There are a number of grains you can eat to keep your meal interesting. Wheat berries are a variation of wheat and can be eaten like rice. Bulgur, which is cracked wheat, is terrific in pilafs and is a main ingredient in tabbouleh. Barley also cooks like rice and when its “pearled,” it’s just polished a bit so it cooks faster. Quinoa is one of my favorite grains. It’s really high in protein and it takes on the flavor of whatever you use to cook.
Semolina is coarsely ground wheat used for pasta. Durham wheat has more protein and is used mainly for dry pasta. Dry pasta is best with oil based sauces, while fresh pasta is best with meatier sauces or ones with butter as the base.
With any pasta dish, it needs to be texturally compatible. Rich hearty pasta, like tagliatelle or pappardelle needs a rich hearty meat or veal sauce. Cappelini or spagatini needs a more delicate sauce. Shapes need sauces that will cling to them. Think Mac and Cheese. Don’t you just love how the cheese clings to those little elbows?
Some rules when cooking pasta:
1. Make sure that the water is at a rapid boil before you add the pasta.
2. Add lots of salt. The pasta only absorbs a bit but it brings out the flavor.
3. Do not add oil!
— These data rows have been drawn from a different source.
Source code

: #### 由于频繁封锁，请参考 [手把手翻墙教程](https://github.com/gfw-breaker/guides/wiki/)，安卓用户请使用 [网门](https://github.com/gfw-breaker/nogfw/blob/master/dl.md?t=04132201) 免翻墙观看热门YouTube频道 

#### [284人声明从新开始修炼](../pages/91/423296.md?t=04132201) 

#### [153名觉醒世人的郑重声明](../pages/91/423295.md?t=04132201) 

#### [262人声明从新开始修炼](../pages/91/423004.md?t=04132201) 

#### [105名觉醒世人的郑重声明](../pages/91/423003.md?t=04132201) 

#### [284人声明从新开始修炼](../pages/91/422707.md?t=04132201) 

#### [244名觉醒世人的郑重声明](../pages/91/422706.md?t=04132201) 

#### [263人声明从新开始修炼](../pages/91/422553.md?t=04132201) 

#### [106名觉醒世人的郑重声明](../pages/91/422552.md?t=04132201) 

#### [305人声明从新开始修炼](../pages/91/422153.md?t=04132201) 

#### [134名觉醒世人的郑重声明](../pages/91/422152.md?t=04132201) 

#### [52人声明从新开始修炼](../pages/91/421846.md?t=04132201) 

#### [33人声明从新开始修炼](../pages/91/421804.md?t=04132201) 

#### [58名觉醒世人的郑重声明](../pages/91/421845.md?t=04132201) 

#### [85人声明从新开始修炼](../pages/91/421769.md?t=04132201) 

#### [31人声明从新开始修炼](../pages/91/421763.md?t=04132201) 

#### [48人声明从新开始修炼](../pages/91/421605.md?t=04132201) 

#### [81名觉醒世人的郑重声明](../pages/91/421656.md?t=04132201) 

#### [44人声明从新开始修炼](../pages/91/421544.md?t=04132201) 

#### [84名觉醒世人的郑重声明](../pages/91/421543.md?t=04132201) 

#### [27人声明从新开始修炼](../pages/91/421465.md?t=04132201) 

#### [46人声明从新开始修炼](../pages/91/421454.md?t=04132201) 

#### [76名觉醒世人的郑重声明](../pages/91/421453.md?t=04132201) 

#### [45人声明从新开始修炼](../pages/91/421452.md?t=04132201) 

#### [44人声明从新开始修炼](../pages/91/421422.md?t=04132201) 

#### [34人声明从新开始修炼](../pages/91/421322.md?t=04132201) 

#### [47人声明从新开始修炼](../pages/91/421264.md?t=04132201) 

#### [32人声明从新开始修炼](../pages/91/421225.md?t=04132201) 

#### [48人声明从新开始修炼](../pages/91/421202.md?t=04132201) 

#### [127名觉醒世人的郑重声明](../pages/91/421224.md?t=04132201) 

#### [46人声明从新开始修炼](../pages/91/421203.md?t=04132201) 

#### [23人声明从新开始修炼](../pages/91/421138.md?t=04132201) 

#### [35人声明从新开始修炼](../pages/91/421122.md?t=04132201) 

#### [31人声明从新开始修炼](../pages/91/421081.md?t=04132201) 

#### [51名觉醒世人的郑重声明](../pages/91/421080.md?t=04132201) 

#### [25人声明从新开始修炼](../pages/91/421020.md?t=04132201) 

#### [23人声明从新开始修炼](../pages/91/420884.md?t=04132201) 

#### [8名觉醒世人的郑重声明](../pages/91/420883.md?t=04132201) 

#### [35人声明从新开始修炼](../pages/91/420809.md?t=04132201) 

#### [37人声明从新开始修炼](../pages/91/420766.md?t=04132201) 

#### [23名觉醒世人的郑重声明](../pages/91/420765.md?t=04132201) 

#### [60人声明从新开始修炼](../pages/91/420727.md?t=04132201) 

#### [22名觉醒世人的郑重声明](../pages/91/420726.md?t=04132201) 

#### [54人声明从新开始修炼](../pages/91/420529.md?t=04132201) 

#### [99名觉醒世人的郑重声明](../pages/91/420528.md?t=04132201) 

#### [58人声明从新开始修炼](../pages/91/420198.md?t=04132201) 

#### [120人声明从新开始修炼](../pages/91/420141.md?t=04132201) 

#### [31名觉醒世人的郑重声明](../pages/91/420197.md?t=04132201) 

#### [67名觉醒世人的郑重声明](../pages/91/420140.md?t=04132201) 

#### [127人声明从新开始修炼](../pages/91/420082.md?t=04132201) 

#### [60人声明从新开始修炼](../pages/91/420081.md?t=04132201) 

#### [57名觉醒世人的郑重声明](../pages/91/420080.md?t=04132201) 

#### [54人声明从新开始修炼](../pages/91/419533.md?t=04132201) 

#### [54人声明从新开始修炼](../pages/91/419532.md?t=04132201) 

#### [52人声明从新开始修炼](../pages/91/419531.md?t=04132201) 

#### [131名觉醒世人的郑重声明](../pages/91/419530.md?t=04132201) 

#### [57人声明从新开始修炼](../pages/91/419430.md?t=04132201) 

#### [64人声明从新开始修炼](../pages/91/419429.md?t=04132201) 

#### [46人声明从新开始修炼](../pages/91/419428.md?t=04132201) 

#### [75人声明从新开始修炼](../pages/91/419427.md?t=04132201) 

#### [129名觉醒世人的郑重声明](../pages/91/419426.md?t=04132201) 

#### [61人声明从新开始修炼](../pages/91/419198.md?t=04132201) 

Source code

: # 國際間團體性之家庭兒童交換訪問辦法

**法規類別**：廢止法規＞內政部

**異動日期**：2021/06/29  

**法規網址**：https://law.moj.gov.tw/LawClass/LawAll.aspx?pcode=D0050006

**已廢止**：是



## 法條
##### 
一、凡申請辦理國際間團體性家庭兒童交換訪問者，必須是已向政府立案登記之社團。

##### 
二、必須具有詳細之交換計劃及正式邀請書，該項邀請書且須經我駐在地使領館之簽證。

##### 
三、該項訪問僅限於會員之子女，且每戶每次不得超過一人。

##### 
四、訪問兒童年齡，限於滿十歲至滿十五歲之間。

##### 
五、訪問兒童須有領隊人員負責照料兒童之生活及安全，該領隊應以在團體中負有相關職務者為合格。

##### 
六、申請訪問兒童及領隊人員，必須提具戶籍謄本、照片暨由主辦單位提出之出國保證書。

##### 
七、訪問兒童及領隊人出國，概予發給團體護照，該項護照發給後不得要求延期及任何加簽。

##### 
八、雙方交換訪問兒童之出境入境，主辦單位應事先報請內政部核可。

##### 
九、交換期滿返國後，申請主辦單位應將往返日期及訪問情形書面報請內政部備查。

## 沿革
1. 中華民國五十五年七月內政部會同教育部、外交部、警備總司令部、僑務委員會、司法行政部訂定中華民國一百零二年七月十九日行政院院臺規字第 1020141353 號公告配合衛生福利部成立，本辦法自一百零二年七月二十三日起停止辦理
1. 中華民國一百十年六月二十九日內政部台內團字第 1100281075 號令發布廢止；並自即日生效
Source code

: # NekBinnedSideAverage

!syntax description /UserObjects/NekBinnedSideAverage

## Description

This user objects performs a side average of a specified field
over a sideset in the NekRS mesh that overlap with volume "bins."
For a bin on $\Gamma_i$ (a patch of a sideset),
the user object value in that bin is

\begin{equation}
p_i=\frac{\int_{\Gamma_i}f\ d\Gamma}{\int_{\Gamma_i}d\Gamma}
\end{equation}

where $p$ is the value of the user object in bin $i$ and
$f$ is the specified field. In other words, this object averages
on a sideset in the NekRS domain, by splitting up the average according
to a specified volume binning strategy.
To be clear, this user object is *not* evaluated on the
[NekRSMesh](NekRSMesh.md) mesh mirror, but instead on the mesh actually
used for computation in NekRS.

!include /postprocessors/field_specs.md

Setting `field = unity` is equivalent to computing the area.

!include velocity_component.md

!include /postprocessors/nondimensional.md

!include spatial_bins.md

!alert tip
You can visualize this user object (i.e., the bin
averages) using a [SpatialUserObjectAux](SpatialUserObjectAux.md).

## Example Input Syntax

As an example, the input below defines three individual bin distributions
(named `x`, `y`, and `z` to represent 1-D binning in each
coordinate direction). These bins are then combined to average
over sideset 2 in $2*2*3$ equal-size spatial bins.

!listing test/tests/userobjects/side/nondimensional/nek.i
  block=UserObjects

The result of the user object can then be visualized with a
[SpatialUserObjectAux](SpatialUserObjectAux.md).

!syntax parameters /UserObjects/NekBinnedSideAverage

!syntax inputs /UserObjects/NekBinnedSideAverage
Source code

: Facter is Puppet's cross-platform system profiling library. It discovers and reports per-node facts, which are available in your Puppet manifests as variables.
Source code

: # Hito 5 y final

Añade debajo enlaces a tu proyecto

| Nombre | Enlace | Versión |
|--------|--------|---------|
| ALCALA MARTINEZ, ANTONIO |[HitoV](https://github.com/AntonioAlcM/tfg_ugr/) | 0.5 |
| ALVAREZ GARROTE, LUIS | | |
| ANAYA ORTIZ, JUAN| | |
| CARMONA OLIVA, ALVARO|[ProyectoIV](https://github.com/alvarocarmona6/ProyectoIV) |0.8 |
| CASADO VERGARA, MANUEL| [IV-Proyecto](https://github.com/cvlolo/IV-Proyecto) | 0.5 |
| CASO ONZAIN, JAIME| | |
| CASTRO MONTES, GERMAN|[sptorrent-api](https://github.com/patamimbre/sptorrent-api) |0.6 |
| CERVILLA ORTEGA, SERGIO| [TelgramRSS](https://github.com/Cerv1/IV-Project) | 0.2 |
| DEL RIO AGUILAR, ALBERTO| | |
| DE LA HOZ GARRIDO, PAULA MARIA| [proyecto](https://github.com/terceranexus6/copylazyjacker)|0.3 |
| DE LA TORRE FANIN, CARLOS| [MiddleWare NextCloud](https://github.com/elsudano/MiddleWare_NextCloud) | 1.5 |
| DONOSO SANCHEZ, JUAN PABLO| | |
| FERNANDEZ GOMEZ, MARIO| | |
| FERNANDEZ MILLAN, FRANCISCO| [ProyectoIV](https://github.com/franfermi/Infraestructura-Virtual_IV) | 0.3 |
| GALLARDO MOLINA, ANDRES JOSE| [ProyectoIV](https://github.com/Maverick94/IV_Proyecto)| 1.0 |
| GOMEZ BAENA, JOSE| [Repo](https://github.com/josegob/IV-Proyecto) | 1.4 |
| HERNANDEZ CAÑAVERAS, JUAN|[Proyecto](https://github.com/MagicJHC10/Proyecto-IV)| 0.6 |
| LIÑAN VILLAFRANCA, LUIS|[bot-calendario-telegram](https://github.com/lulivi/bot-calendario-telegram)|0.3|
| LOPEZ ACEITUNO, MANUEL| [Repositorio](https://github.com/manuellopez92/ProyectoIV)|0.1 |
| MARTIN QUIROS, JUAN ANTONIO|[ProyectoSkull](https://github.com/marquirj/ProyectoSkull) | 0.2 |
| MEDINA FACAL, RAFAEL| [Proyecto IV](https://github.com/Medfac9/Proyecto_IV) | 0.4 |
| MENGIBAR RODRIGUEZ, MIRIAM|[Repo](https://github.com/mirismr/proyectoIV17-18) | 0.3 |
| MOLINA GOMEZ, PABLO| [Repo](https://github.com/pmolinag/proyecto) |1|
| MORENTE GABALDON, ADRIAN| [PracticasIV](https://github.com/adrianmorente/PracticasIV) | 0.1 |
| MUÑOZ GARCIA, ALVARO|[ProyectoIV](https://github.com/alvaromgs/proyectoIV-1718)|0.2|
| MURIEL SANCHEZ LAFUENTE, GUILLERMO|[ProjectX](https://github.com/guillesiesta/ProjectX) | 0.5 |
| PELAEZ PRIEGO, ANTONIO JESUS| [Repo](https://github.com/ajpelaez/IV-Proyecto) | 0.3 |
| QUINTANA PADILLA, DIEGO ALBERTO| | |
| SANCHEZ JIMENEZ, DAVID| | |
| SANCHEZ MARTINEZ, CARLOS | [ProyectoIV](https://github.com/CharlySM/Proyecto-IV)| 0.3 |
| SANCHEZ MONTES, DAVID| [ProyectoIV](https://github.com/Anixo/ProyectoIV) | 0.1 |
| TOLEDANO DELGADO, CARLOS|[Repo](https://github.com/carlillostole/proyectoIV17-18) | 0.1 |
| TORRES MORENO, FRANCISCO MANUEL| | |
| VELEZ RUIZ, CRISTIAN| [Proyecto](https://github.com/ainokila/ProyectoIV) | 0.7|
The oil stops the sauce from sticking to the noodles.
4. Do not rinse and sauce immediately.
5. If the sauce is a bit too thick, scoop a touch of the pasta water over the sauce at the end.
Cathy had to make homemade gnocchi! Lucky her-it’s one of my favorites! Check out her side of the story on Cathy’s Blog!
I was assigned 2 universally loved pasta sauces this evening. Feel free to add your extras as your imagination dictates:
4C basil leaves
2 cloves garlic
Pinch of salt
2 tbsps pine nuts
¼ C grated fresh parmesan cheese
½ C olive oil (Use EVOO)
I’m digressing from the original recipe here-I had to use a mortar and pestle to mash everything together. I guess I was pretending to be back in Italy in the 1700s. Please, just put everything in a food processor and blend until it’s almost a puree.
Bucatini All Amatriciana
5 tbsps EVOO
5 ounces of pancetta, cut into ½ x ¼ inch strips
1 large yellow onion, medium dice
¼ tsp chili flakes
1 large can imported Italian tomatoes, broken up by hand
2 tbsps plus ¼ tsp salt
1 lb bucatini
1C freshly grated Pecorino Romano
Heat 3 tbsps of the olive oil in a heavy 2-quart pot over a medium high flame. Add the pancetta and cook 5 minutes. Fold in the onion and chili and cook 5 minutes. Add the tomatoes. Bring to a boil. Reduce heat to medium, cover and cook 10 minutes more. Season with ¼ tsp salt. Keep the sauce warm.
Meanwhile, bring 5 quarts of water to a boil. Add the bucatini and the remaining 2 tbsps of the salt and cook until al dente, about 8 minutes. Drain, reserve ½ cup of the pasta cooking water. Return the bucatini to the pot and fold in the sauce, ½ cup of the pecorino and the remaining olive oil. Add as much of the reserved cooking water as needed. Serve hot, sprinkled with the remaining ½ cup of cheese as a garnish.